## [WHAT TO PRODUCE]
Each line below needs to be restated word for word.

===== DATA RECORDS

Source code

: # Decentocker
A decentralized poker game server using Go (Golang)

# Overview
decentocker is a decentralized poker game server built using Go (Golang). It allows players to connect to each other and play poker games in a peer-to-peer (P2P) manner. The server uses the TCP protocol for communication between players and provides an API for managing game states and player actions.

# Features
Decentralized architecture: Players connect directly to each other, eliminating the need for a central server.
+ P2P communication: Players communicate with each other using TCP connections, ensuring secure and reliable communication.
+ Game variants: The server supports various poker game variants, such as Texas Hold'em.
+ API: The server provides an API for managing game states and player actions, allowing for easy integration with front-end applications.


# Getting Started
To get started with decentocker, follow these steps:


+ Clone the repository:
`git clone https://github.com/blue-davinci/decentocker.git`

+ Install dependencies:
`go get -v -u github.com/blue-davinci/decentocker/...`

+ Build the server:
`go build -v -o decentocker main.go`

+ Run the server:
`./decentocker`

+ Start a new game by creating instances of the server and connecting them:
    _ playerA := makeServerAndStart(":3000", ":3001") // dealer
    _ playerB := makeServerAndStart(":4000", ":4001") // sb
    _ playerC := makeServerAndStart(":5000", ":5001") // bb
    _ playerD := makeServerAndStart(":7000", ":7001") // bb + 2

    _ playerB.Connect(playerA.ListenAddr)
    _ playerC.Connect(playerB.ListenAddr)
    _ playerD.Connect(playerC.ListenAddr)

==========

## [THE COMPLETED TASK]
Source code

: # Decentocker
A decentralized poker game server using Go (Golang)

# Overview
decentocker is a decentralized poker game server built using Go (Golang). It allows players to connect to each other and play poker games in a peer-to-peer (P2P) manner. The server uses the TCP protocol for communication between players and provides an API for managing game states and player actions.

# Features
Decentralized architecture: Players connect directly to each other, eliminating the need for a central server.
+ P2P communication: Players communicate with each other using TCP connections, ensuring secure and reliable communication.
+ Game variants: The server supports various poker game variants, such as Texas Hold'em.
+ API: The server provides an API for managing game states and player actions, allowing for easy integration with front-end applications.


# Getting Started
To get started with decentocker, follow these steps:


+ Clone the repository:
`git clone https://github.com/blue-davinci/decentocker.git`

+ Install dependencies:
`go get -v -u github.com/blue-davinci/decentocker/...`

+ Build the server:
`go build -v -o decentocker main.go`

+ Run the server:
`./decentocker`

+ Start a new game by creating instances of the server and connecting them:
    _ playerA := makeServerAndStart(":3000", ":3001") // dealer
    _ playerB := makeServerAndStart(":4000", ":4001") // sb
    _ playerC := makeServerAndStart(":5000", ":5001") // bb
    _ playerD := makeServerAndStart(":7000", ":7001") // bb + 2

    _ playerB.Connect(playerA.ListenAddr)
    _ playerC.Connect(playerB.ListenAddr)
    _ playerD.Connect(playerC.ListenAddr)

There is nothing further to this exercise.